Cabral benchmarks the inter-generational motive of the FLMs, which is anchored on the true aspirations of the founding fathers.

From the founding nationalists to the millennials, the FLMs institution is an inter-generational confluence between the aspirations of yesterday and those of today.

In full acknowledgement of the need for posterity of the liberation movement, the late Cde Robert Mugabe’s wisdom still echoes the need for regional integration, as he once said: “Unity is in fact more than mere harmony. It is an active bond of aspirants who share common given political beliefs. Unity is integrative of constructive or progressive or revolutionary forces in the direction of set goals. Unity is equally disintegrative of destructive or retrogressive or counter-revolutionary forces that operate against progress and against unity itself.”

The words of these two revolutionaries validate the theme of this gathering as our critical mass must be perpetually biased towards “Uniting Former Liberation Movements Against Neo-colonialism Through Total Economic Cooperation, Development and Independence”.

Therefore, it is my hope that our deliberations will redirect our thoughts to the shared burden of collectively grappling with neo-colonialism.

The neo-colonial project has fastened its levers through championing subtle means of subjugating Africa through neo-liberal expediencies.

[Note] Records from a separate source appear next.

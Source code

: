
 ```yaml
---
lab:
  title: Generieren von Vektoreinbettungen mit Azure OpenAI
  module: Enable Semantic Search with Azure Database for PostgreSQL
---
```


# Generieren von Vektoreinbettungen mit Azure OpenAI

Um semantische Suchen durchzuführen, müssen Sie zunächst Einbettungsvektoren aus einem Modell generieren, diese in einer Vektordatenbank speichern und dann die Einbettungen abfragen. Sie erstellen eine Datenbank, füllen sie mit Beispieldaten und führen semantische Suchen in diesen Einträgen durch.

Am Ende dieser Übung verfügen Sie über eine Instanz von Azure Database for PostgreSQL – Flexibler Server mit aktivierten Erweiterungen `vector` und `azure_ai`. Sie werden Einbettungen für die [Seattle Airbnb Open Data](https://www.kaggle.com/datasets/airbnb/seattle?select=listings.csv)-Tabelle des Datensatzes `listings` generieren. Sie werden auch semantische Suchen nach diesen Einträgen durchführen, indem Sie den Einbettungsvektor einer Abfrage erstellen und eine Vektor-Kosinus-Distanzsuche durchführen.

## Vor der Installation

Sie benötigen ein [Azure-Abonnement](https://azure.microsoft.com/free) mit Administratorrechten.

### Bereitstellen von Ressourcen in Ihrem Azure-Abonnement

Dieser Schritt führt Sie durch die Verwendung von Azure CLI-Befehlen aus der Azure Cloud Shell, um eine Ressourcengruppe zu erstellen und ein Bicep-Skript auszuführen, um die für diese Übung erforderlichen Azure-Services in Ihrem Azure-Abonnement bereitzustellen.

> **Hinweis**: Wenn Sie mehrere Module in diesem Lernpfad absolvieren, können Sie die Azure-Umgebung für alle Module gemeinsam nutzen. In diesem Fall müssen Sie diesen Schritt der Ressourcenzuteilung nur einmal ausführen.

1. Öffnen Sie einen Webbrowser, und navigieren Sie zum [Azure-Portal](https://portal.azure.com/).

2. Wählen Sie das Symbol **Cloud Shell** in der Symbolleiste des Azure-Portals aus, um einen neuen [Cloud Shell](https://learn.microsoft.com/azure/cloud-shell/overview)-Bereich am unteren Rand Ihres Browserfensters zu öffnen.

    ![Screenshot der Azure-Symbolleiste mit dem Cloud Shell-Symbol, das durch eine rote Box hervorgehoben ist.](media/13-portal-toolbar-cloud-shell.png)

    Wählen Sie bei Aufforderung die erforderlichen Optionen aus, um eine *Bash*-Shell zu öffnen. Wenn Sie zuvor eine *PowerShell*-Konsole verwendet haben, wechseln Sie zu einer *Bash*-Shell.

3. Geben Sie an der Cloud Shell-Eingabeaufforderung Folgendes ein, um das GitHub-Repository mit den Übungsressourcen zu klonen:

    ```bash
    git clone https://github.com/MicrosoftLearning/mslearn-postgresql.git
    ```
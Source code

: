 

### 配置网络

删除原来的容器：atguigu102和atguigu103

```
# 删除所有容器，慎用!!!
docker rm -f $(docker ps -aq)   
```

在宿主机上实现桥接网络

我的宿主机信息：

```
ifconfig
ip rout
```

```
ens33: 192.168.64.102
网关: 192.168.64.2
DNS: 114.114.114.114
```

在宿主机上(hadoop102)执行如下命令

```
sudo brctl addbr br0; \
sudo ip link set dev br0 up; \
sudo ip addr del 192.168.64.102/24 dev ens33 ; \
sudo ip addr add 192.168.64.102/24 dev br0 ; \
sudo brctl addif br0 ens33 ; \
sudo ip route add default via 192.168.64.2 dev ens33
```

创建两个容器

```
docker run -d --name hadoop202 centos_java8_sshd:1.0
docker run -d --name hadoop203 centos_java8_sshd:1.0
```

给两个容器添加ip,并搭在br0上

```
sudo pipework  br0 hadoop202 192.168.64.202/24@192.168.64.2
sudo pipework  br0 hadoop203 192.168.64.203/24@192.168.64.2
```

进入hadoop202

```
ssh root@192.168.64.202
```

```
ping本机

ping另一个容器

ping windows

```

Frantz Fanon in his seminal publication “The Wretched of the Earth” warns today’s FLMs not to be ideologically incomplete and lifeless in order to debunk a dismembered past characterised by Africans’ deprivation of the means to provide either capital and refined economic leadership to the new republic.

Consequently, this has subjected many of our member-states investing faith in colonial bankers’ loans, their counsel and aid. This systematic tragedy of dependency has forced the new nation to remain hooked on its former coloniser just as it was during the colonial period.

 

Cde Obert Mpofu, Zanu-PF’s Secretary for Administration, made this speech at the 10th Conference of the Former Liberation Movements (FLMs) in Victoria Falls last week.